• WORK TO BE COMPLETED
Quote exactly, and only, the lines of the material below from the line with "anderes angemessenes Verfahren" through the line with "bestimmt werden. In".

• GIVEN DATA
++++++++++++++++++++

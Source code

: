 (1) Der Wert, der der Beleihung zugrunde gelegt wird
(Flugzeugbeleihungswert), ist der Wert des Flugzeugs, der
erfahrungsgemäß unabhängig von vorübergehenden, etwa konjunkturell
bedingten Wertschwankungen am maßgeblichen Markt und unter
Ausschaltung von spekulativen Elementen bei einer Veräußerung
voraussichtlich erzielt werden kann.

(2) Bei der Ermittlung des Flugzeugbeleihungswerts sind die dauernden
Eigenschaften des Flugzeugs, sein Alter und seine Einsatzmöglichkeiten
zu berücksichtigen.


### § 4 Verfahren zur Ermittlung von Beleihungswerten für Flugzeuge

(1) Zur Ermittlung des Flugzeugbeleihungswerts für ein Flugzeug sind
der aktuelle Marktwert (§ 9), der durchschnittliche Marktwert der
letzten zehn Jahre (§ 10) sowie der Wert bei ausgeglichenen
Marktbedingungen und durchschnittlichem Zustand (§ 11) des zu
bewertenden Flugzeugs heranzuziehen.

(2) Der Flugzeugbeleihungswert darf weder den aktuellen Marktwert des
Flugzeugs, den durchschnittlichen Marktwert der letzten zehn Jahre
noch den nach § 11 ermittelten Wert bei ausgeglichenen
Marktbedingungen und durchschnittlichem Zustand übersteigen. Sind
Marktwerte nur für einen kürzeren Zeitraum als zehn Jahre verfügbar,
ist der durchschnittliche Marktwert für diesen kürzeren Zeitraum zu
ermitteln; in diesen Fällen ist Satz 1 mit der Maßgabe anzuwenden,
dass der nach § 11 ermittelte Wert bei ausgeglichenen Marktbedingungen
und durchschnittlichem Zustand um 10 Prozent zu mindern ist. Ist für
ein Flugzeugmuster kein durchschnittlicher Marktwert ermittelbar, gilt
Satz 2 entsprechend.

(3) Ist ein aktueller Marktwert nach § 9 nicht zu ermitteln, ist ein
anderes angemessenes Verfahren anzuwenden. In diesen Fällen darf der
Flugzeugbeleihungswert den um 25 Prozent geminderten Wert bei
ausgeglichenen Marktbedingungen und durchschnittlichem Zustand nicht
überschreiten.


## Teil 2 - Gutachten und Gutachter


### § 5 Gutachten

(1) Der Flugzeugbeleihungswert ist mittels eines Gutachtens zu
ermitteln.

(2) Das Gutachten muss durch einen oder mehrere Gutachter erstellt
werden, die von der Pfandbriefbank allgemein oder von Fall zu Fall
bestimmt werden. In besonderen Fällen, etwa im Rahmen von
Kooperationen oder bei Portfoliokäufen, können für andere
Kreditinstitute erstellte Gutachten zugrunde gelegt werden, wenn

++++++++++++++++++++

• REPLY
anderes angemessenes Verfahren anzuwenden. In diesen Fällen darf der
Flugzeugbeleihungswert den um 25 Prozent geminderten Wert bei
ausgeglichenen Marktbedingungen und durchschnittlichem Zustand nicht
überschreiten.


## Teil 2 - Gutachten und Gutachter


### § 5 Gutachten

(1) Der Flugzeugbeleihungswert ist mittels eines Gutachtens zu
ermitteln.

(2) Das Gutachten muss durch einen oder mehrere Gutachter erstellt
werden, die von der Pfandbriefbank allgemein oder von Fall zu Fall
bestimmt werden. In besonderen Fällen, etwa im Rahmen von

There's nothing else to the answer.